[Stored data entries]
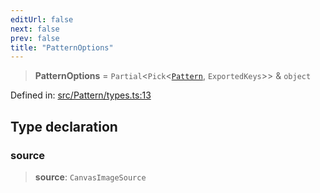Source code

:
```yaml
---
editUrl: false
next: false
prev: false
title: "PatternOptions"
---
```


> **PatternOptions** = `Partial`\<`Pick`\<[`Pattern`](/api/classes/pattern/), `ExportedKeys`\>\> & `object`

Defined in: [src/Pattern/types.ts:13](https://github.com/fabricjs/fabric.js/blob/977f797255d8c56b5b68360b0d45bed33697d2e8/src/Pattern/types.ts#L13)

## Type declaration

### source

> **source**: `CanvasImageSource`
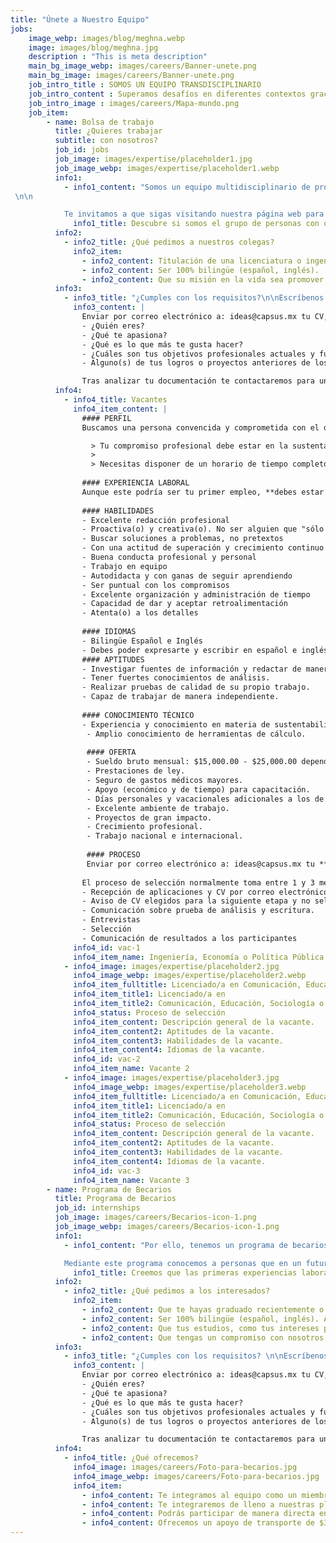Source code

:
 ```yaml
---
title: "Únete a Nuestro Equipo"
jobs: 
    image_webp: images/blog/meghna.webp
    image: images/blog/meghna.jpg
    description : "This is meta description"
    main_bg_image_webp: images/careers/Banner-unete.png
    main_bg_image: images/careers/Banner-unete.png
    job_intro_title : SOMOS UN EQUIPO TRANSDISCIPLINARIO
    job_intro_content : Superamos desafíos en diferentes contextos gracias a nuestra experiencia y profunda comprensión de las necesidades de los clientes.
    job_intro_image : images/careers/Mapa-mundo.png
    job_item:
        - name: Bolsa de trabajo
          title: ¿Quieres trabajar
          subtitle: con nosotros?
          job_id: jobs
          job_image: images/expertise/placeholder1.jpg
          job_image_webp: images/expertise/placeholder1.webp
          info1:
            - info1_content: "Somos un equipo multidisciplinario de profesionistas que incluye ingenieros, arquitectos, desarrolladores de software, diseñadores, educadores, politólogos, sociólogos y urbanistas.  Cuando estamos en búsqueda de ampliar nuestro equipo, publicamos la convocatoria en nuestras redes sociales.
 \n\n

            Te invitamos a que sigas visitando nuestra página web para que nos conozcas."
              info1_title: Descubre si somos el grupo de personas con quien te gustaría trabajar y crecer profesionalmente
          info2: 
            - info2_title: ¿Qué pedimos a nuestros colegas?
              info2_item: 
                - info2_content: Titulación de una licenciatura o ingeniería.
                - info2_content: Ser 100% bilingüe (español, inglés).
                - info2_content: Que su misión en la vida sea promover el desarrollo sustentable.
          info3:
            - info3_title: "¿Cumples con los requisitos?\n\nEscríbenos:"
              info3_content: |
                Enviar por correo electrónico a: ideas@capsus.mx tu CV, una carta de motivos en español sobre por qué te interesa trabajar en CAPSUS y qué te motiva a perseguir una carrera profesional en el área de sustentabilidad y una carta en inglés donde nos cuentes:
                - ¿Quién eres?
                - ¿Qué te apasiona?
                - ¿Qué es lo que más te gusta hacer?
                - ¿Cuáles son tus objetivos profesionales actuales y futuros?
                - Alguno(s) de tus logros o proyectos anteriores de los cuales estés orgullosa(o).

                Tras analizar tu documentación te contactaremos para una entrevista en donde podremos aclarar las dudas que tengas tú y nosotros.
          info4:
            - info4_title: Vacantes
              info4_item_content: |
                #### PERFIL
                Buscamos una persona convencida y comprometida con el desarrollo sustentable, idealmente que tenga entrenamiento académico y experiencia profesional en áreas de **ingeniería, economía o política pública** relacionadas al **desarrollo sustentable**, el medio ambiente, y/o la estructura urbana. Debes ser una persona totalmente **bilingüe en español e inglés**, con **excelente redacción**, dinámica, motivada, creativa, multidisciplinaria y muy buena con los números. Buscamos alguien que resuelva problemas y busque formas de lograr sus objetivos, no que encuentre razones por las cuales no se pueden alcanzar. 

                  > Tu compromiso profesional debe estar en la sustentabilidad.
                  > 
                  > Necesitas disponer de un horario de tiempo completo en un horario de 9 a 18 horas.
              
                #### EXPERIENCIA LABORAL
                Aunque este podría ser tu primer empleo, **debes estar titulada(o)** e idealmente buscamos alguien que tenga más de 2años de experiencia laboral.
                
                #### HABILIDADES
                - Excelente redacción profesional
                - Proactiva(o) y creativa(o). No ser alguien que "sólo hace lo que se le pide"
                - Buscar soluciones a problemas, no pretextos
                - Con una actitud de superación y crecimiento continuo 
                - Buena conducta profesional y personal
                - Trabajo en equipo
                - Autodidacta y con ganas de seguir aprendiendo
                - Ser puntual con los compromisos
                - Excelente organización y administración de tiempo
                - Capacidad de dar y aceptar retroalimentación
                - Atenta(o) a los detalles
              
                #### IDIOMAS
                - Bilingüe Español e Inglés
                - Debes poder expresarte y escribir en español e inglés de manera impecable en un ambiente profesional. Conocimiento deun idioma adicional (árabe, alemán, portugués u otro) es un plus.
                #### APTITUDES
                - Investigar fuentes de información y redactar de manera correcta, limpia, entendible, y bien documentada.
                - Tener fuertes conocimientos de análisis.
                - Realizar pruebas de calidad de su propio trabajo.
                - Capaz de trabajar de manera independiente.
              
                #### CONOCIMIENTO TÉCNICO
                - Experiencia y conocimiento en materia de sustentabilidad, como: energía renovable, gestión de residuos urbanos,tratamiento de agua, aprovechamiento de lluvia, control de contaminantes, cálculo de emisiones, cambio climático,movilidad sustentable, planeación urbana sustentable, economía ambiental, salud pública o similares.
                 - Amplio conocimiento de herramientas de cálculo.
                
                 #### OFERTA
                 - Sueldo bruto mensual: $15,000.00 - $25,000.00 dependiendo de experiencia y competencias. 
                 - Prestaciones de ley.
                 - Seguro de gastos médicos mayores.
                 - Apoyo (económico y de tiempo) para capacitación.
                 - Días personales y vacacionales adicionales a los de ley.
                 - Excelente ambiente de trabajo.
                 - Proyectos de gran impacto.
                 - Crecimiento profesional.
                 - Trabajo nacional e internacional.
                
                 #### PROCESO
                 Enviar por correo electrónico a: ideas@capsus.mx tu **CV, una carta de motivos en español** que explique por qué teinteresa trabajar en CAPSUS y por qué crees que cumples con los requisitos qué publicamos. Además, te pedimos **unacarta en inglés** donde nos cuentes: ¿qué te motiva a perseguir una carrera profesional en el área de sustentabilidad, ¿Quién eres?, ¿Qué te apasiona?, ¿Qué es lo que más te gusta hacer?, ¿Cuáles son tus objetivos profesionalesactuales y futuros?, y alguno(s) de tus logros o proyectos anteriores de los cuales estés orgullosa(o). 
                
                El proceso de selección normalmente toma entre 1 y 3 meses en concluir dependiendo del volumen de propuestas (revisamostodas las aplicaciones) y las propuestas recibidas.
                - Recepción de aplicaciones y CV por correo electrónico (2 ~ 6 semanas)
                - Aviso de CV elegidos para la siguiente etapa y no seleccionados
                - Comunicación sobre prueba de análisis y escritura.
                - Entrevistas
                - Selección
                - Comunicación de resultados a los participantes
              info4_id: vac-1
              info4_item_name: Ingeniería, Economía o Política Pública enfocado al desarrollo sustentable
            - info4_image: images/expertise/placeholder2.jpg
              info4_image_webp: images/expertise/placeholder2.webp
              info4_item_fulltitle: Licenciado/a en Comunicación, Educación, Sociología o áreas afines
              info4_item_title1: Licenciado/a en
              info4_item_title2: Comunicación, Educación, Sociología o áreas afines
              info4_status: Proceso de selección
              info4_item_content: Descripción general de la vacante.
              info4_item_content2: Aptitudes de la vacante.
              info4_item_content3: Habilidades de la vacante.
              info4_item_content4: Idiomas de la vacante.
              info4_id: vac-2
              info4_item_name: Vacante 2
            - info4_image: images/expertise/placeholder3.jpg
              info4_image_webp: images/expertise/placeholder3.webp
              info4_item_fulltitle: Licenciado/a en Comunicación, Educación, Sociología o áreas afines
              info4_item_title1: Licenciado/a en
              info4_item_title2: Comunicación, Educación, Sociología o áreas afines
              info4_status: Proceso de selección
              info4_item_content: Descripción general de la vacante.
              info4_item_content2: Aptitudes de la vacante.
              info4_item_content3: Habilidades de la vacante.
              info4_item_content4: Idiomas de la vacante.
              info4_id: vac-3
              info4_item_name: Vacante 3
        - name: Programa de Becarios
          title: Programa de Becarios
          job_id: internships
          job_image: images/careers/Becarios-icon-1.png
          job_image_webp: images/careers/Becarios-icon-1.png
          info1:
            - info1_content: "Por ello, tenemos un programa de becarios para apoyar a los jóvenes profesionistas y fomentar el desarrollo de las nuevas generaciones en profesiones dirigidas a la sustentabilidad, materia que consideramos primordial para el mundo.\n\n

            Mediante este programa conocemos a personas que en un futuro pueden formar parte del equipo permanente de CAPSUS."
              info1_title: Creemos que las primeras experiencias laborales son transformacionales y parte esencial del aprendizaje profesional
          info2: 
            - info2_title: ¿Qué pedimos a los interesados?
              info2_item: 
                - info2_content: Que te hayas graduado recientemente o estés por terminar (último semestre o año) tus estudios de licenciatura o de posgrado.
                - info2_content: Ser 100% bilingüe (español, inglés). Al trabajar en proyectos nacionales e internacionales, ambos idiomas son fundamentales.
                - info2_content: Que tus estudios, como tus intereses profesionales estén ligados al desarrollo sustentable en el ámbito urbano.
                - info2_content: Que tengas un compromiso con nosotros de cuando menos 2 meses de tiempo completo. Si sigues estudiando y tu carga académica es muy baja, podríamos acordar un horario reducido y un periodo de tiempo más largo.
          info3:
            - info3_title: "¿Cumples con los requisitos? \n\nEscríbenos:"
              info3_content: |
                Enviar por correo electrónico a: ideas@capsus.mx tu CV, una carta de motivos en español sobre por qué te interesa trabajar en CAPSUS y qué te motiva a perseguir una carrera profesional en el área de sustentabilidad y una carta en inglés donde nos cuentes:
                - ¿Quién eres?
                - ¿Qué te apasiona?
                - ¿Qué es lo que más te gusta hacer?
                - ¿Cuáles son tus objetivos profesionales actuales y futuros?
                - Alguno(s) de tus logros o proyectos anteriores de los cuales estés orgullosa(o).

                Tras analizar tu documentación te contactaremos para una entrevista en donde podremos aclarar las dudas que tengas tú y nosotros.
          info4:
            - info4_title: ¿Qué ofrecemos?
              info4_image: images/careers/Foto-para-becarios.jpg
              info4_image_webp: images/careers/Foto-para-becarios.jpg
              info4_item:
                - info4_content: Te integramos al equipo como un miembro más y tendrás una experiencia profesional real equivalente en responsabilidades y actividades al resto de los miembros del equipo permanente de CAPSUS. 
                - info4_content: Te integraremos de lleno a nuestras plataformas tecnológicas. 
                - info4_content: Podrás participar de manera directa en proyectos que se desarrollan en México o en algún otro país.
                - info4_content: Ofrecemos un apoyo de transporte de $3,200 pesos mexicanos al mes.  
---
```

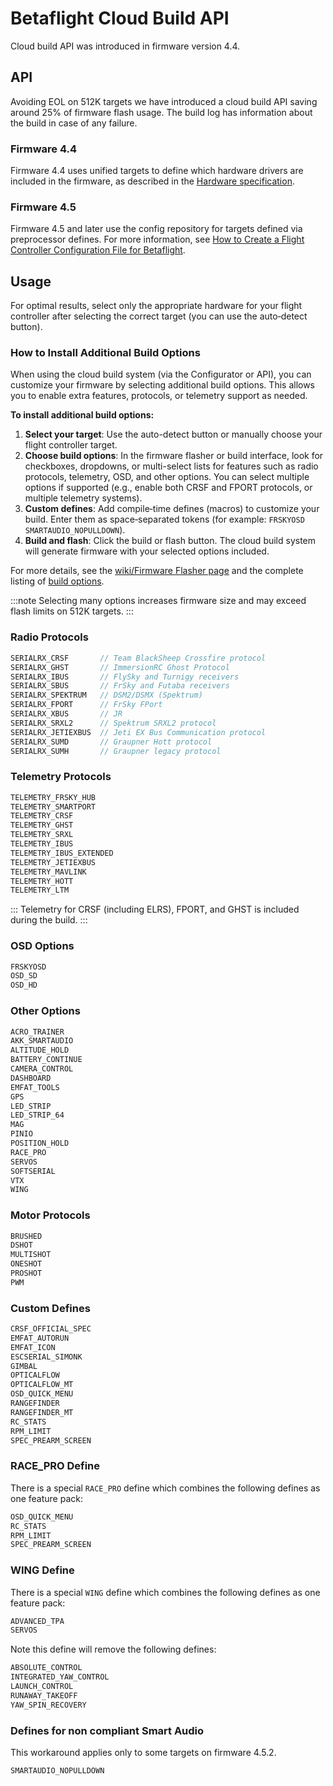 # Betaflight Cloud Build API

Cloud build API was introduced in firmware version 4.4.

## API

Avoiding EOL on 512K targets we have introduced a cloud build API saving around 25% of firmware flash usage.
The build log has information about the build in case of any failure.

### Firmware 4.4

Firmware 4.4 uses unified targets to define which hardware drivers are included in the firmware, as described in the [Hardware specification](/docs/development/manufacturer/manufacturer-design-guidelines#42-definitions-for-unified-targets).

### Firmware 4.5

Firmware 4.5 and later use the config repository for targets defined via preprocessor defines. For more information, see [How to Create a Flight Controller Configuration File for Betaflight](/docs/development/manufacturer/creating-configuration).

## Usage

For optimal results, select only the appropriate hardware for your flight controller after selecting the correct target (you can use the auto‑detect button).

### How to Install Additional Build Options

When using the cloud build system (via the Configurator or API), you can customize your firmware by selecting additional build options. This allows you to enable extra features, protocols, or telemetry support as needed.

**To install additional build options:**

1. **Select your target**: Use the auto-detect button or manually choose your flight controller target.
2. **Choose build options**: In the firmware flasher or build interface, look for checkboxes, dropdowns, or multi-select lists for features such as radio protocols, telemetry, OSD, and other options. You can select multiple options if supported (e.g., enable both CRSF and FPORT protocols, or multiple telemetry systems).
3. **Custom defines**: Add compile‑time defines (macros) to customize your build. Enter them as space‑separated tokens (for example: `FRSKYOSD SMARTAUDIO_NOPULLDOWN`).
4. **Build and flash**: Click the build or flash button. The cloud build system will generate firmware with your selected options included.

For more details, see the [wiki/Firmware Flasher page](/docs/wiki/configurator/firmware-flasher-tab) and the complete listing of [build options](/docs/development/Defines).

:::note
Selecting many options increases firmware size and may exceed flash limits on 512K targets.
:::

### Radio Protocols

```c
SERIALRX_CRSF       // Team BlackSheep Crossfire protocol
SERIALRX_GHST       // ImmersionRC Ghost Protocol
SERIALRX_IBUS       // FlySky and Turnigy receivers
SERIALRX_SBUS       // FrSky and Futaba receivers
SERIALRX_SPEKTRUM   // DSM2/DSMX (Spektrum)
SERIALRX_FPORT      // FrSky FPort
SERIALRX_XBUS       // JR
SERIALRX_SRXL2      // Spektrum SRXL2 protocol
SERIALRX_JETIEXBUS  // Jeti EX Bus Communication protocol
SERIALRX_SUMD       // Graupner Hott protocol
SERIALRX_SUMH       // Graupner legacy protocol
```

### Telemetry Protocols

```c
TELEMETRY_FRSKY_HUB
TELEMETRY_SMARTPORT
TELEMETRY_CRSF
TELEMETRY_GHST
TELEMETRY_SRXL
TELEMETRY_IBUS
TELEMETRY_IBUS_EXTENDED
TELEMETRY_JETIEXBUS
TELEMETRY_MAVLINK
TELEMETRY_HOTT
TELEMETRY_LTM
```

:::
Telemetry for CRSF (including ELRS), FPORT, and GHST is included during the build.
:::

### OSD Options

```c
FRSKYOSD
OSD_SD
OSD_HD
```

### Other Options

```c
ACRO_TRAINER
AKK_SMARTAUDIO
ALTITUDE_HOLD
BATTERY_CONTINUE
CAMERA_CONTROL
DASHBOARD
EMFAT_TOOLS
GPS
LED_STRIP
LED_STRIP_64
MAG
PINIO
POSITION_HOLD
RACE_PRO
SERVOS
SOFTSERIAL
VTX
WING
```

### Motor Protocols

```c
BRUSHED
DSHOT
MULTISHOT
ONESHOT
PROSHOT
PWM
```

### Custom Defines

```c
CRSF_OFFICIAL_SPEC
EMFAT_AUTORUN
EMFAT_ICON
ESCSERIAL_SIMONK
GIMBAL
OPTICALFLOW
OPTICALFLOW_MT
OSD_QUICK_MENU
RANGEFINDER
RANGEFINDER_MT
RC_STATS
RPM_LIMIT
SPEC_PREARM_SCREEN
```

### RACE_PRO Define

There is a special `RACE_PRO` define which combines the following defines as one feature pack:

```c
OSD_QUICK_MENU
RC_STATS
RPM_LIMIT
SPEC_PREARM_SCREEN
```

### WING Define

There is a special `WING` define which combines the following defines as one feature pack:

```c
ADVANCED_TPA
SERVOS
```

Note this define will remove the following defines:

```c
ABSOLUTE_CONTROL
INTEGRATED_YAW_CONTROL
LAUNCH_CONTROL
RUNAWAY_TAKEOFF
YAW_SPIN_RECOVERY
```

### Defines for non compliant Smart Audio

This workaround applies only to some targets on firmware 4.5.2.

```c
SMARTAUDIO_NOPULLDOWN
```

- WORK REQUIRED -
Go through the entries and return each line where the word "dependiendo" occurs.

- RESPONSE FOR THIS EXERCISE -
                 - Sueldo bruto mensual: $15,000.00 - $25,000.00 dependiendo de experiencia y competencias. 
                El proceso de selección normalmente toma entre 1 y 3 meses en concluir dependiendo del volumen de propuestas (revisamostodas las aplicaciones) y las propuestas recibidas.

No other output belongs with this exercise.